» **Goal of the exercise**
Using the entries that follow, collect the lines where the word "file" appears.

» **The records**
-- -- --

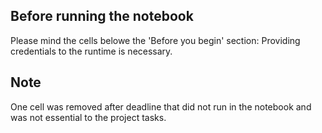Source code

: ## Before running the notebook
Please mind the cells belowe the 'Before you begin' section: Providing credentials to the runtime is necessary.
## Note
One cell was removed after deadline that did not run in the notebook and was not essential to the project tasks.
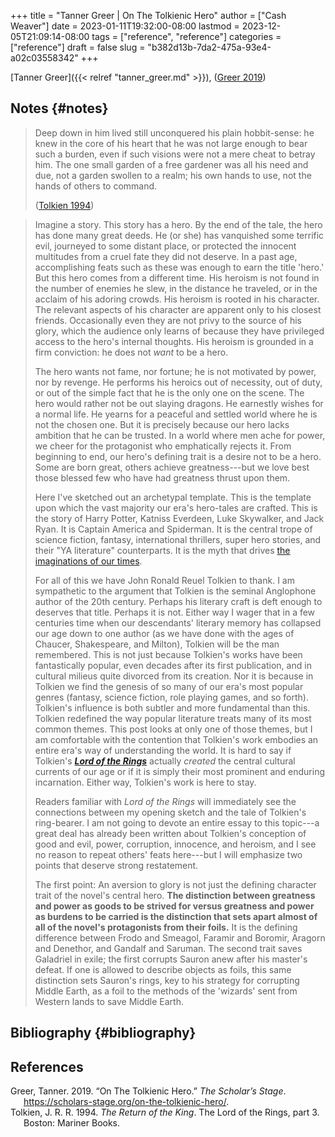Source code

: +++
title = "Tanner Greer | On The Tolkienic Hero"
author = ["Cash Weaver"]
date = 2023-01-11T19:32:00-08:00
lastmod = 2023-12-05T21:09:14-08:00
tags = ["reference", "reference"]
categories = ["reference"]
draft = false
slug = "b382d13b-7da2-475a-93e4-a02c03558342"
+++

[Tanner Greer]({{< relref "tanner_greer.md" >}}), (<a href="#citeproc_bib_item_1">Greer 2019</a>)


## Notes {#notes}

> Deep down in him lived still unconquered his plain hobbit-sense: he knew in the core of his heart that he was not large enough to bear such a burden, even if such visions were not a mere cheat to betray him. The one small garden of a free gardener was all his need and due, not a garden swollen to a realm; his own hands to use, not the hands of others to command.
>
> (<a href="#citeproc_bib_item_2">Tolkien 1994</a>)

<!--quoteend-->

> Imagine a story. This story has a hero. By the end of the tale, the hero has done many great deeds. He (or she) has vanquished some terrific evil, journeyed to some distant place, or protected the innocent multitudes from a cruel fate they did not deserve. In a past age, accomplishing feats such as these was enough to earn the title 'hero.' But this hero comes from a different time. His heroism is not found in the number of enemies he slew, in the distance he traveled, or in the acclaim of his adoring crowds. His heroism is rooted in his character. The relevant aspects of his character are apparent only to his closest friends. Occasionally even they are not privy to the source of his glory, which the audience only learns of because they have privileged access to the hero's internal thoughts. His heroism is grounded in a firm conviction: he does not _want_ to be a hero.
>
> The hero wants not fame, nor fortune; he is not motivated by power, nor by revenge. He performs his heroics out of necessity, out of duty, or out of the simple fact that he is the only one on the scene. The hero would rather not be out slaying dragons. He earnestly wishes for a normal life. He yearns for a peaceful and settled world where he is not the chosen one. But it is precisely because our hero lacks ambition that he can be trusted. In a world where men ache for power, we cheer for the protagonist who emphatically rejects it. From beginning to end, our hero's defining trait is a desire not to be a hero. Some are born great, others achieve greatness---but we love best those blessed few who have had greatness thrust upon them.
>
> Here I've sketched out an archetypal template. This is the template upon which the vast majority our era's hero-tales are crafted. This is the story of Harry Potter, Katniss Everdeen, Luke Skywalker, and Jack Ryan. It is Captain America and Spiderman. It is the central trope of science fiction, fantasy, international thrillers, super hero stories, and their "YA literature" counterparts. It is the myth that drives [the imaginations of our times](https://tvtropes.org/pmwiki/pmwiki.php/Main/IJustWantToBeNormal).
>
> For all of this we have John Ronald Reuel Tolkien to thank. I am sympathetic to the argument that Tolkien is the seminal Anglophone author of the 20th century. Perhaps his literary craft is deft enough to deserves that title. Perhaps it is not. Either way I wager that in a few centuries time when our descendants' literary memory has collapsed our age down to one author (as we have done with the ages of Chaucer, Shakespeare, and Milton), Tolkien will be the man remembered. This is not just because Tolkien's works have been fantastically popular, even decades after its first publication, and in cultural milieus quite divorced from its creation. Nor it is because in Tolkien we find the genesis of so many of our era's most popular genres (fantasy, science fiction, role playing games, and so forth). Tolkien's influence is both subtler and more fundamental than this. Tolkien redefined the way popular literature treats many of its most common themes. This post looks at only one of those themes, but I am comfortable with the contention that Tolkien's work embodies an entire era's way of understanding the world. It is hard to say if Tolkien's _**[Lord of the Rings](https://amzn.to/2YgG9jl)**_ actually _created_ the central cultural currents of our age or if it is simply their most prominent and enduring incarnation. Either way, Tolkien's work is here to stay.
>
> Readers familiar with _Lord of the Rings_ will immediately see the connections between my opening sketch and the tale of Tolkien's ring-bearer. I am not going to devote an entire essay to this topic---a great deal has already been written about Tolkien's conception of good and evil, power, corruption, innocence, and heroism, and I see no reason to repeat others' feats here---but I will emphasize two points that deserve strong restatement.
>
> The first point: An aversion to glory is not just the defining character trait of the novel's central hero. **The distinction between greatness and power as goods to be strived for versus greatness and power as burdens to be carried is the distinction that sets apart almost of all of the novel's protagonists from their foils.** It is the defining difference between Frodo and Smeagol, Faramir and Boromir, Aragorn and Denethor, and Gandalf and Saruman. The second trait saves Galadriel in exile; the first corrupts Sauron anew after his master's defeat. If one is allowed to describe objects as foils, this same distinction sets Sauron's rings, key to his strategy for corrupting Middle Earth, as a foil to the methods of the 'wizards' sent from Western lands to save Middle Earth.


## Bibliography {#bibliography}

## References

<style>.csl-entry{text-indent: -1.5em; margin-left: 1.5em;}</style><div class="csl-bib-body">
  <div class="csl-entry"><a id="citeproc_bib_item_1"></a>Greer, Tanner. 2019. “On The Tolkienic Hero.” <i>The Scholar’s Stage</i>. <a href="https://scholars-stage.org/on-the-tolkienic-hero/">https://scholars-stage.org/on-the-tolkienic-hero/</a>.</div>
  <div class="csl-entry"><a id="citeproc_bib_item_2"></a>Tolkien, J. R. R. 1994. <i>The Return of the King</i>. The Lord of the Rings, part 3. Boston: Mariner Books.</div>
</div>
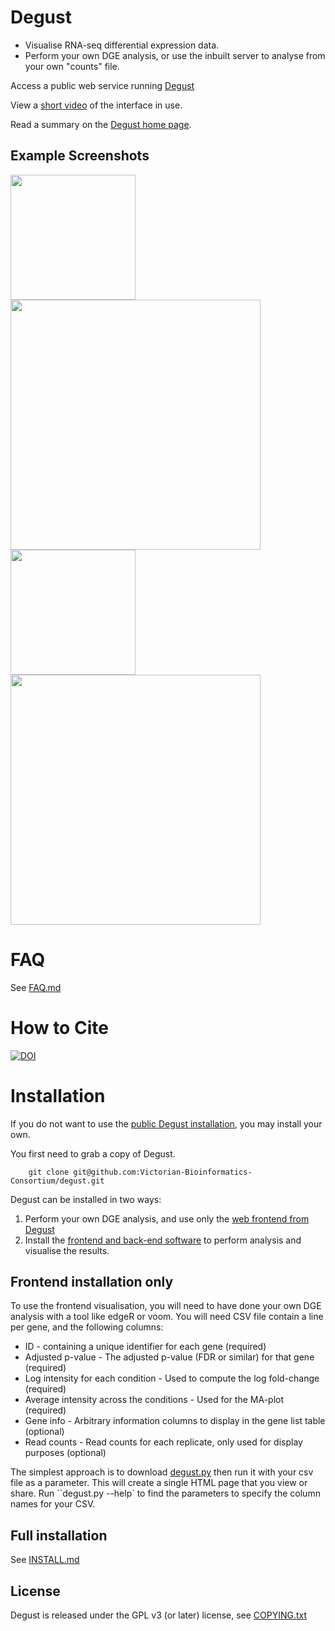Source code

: # Degust

* Visualise RNA-seq differential expression data.
* Perform your own DGE analysis, or use the inbuilt server to analyse from your own "counts" file.

Access a public web service running [Degust](http://degust.erc.monash.edu)

View a [short video](https://www.youtube.com/watch?v=ucucQ_LtZ1g) of the interface in use.

Read a summary on the <a href='http://drpowell.github.io/degust/'>Degust home page</a>.

## Example Screenshots

<a href="docs/images/screenshot-libsize.png"><img src="docs/images/screenshot-libsize.png" width="200"/></a>
<a href="docs/images/screenshot-mds.png"><img src="docs/images/screenshot-mds.png" width="400"/></a>
<br/>
<a href="docs/images/screenshot-boxplot.png"><img src="docs/images/screenshot-boxplot.png" width="200"/></a>
<a href="docs/images/screenshot-mds3d.png"><img src="docs/images/screenshot-mds3d.png" width="400"/></a>

# FAQ

See [FAQ.md](FAQ.md)

# How to Cite

[![DOI](https://zenodo.org/badge/DOI/10.5281/zenodo.3258933.svg)](https://doi.org/10.5281/zenodo.3258933)


# Installation

If you do not want to use the [public Degust installation](http://degust.erc.monash.edu), you may install your own.

You first need to grab a copy of Degust.

        git clone git@github.com:Victorian-Bioinformatics-Consortium/degust.git

Degust can be installed in two ways:

  1. Perform your own DGE analysis, and use only the [web frontend from Degust](#frontend-installation-only)
  2. Install the [frontend and back-end software](#full-installation) to perform analysis and visualise the results.

## Frontend installation only

To use the frontend visualisation, you will need to have done your own DGE analysis with a tool like edgeR or voom.  You will need CSV file contain a line per gene, and the following columns:

  * ID - containing a unique identifier for each gene (required)
  * Adjusted p-value - The adjusted p-value (FDR or similar) for that gene (required)
  * Log intensity for each condition - Used to compute the log fold-change (required)
  * Average intensity across the conditions - Used for the MA-plot (required)
  * Gene info - Arbitrary information columns to display in the gene list table (optional)
  * Read counts - Read counts for each replicate, only used for display purposes (optional)

The simplest approach is to download [degust.py](http://drpowell.github.io/degust/dist/latest/degust.py) then run it with your csv file as a parameter.  This will create a single HTML page that you view or share.  Run ``degust.py --help` to find the parameters to specify the column names for your CSV.

## Full installation

See [INSTALL.md](INSTALL.md)

## License ##
Degust is released under the GPL v3 (or later) license, see <a href='http://github.com/drpowell/degust/blob/master/COPYING.txt'>COPYING.txt</a>
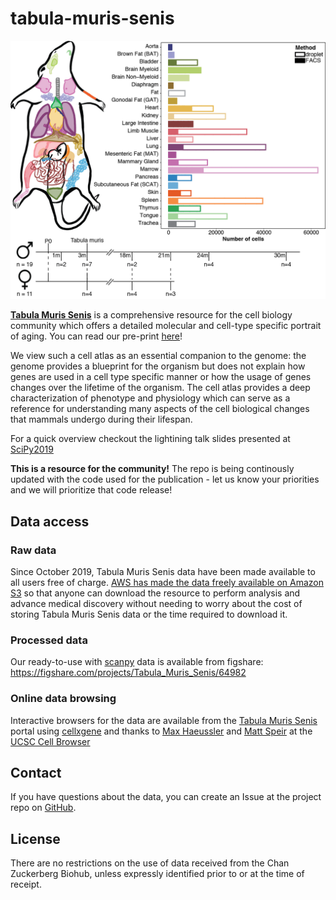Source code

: # tabula-muris-senis

![overview](overview.png)

[**Tabula Muris Senis**](https://tabula-muris-senis.ds.czbiohub.org/) is a comprehensive resource for the cell biology community which offers a detailed molecular and cell-type specific portrait of aging. You can read our pre-print [here](https://www.biorxiv.org/content/10.1101/661728v2)!

We view such a cell atlas as an essential companion to the genome: the genome provides a blueprint for the organism but does not explain how genes are used in a cell type specific manner or how the usage of genes changes over the lifetime of the organism. The cell atlas provides a deep characterization of phenotype and physiology which can serve as a reference for understanding many aspects of the cell biological changes that mammals undergo during their lifespan.

For a quick overview checkout the lightining talk slides presented at [SciPy2019](https://github.com/scipy-conference/scipy_proceedings/blob/2019/presentations/lightning/aopisco/20190710_AOPisco_TabulaMurisSenis.pdf)

**This is a resource for the community!** The repo is being continously updated with the code used for the publication - let us know your priorities and we will prioritize that code release!

## Data access

### Raw data
Since October 2019, Tabula Muris Senis data have been made available to all users free of charge. [AWS has made the data freely available on Amazon S3](https://s3.console.aws.amazon.com/s3/buckets/czb-tabula-muris-senis/) so that anyone can download the resource to perform analysis and advance medical discovery without needing to worry about the cost of storing Tabula Muris Senis data or the time required to download it.

### Processed data
Our ready-to-use with [scanpy](https://scanpy.readthedocs.io) data is available from figshare: https://figshare.com/projects/Tabula_Muris_Senis/64982

### Online data browsing
Interactive browsers for the data are available from the [Tabula Muris Senis](https://tabula-muris-senis.ds.czbiohub.org) portal using [cellxgene](https://github.com/chanzuckerberg/cellxgene) and thanks to [Max Haeussler](https://github.com/maximilianh) and [Matt Speir](https://github.com/matthewspeir) at the [UCSC Cell Browser](https://cells.ucsc.edu/?ds=tabula-muris-senis) 


<!--- ## How to cite this dataset--->

<!---If you find the Tabula Muris Senis data useful for your research please cite our [publication](https://www.nature.com/articles/s41586-018-0590-4)--->

## Contact
If you have questions about the data, you can create an Issue at the project repo on [GitHub](https://github.com/czbiohub/tabula-muris-senis).

## License
There are no restrictions on the use of data received from the Chan Zuckerberg Biohub, unless expressly identified prior to or at the time of receipt.
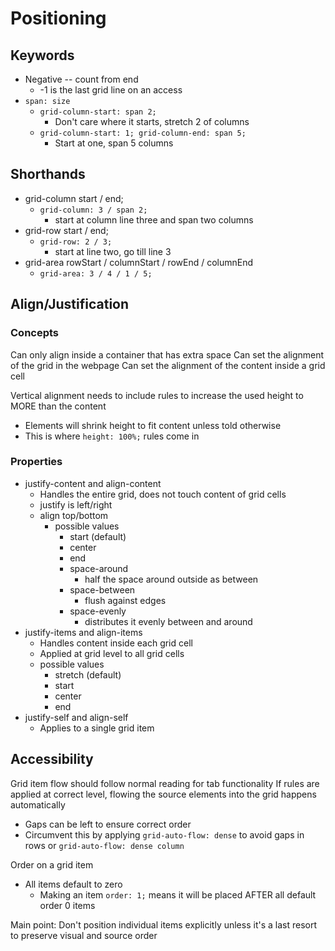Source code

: # Positioning

## Keywords
- Negative -- count from end
  - -1 is the last grid line on an access
- `span: size`
  - `grid-column-start: span 2;`
    - Don't care where it starts, stretch 2 of columns
  - `grid-column-start: 1; grid-column-end: span 5;`
    - Start at one, span 5 columns

## Shorthands
- grid-column start / end;
  - `grid-column: 3 / span 2;`
    - start at column line three and span two columns
- grid-row start / end;
  - `grid-row: 2 / 3;`
    - start at line two, go till line 3
- grid-area rowStart / columnStart / rowEnd / columnEnd
  - `grid-area: 3 / 4 / 1 / 5;`

## Align/Justification

### Concepts

Can only align inside a container that has extra space
Can set the alignment of the grid in the webpage
Can set the alignment of the content inside a grid cell

Vertical alignment needs to include rules to increase the used height to MORE than the content
- Elements will shrink height to fit content unless told otherwise
- This is where `height: 100%;` rules come in

### Properties
- justify-content and align-content
  - Handles the entire grid, does not touch content of grid cells
  - justify is left/right
  - align top/bottom
    - possible values
      - start (default)
      - center
      - end
      - space-around
        - half the space around outside as between
      - space-between
        - flush against edges
      - space-evenly
        - distributes it evenly between and around
- justify-items and align-items
  - Handles content inside each grid cell
  - Applied at grid level to all grid cells
  - possible values
    - stretch (default)
    - start
    - center
    - end
- justify-self and align-self
  - Applies to a single grid item

## Accessibility

Grid item flow should follow normal reading for tab functionality
If rules are applied at correct level, flowing the source elements into the grid happens automatically
  - Gaps can be left to ensure correct order
  - Circumvent this by applying `grid-auto-flow: dense` to avoid gaps in rows or `grid-auto-flow: dense column`

Order on a grid item
- All items default to zero
  - Making an item `order: 1;` means it will be placed AFTER all default order 0 items

Main point: Don't position individual items explicitly unless it's a last resort to preserve visual and source order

-- -- --

» **Response**
* Perform your own DGE analysis, or use the inbuilt server to analyse from your own "counts" file.
To use the frontend visualisation, you will need to have done your own DGE analysis with a tool like edgeR or voom.  You will need CSV file contain a line per gene, and the following columns:
The simplest approach is to download [degust.py](http://drpowell.github.io/degust/dist/latest/degust.py) then run it with your csv file as a parameter.  This will create a single HTML page that you view or share.  Run ``degust.py --help` to find the parameters to specify the column names for your CSV.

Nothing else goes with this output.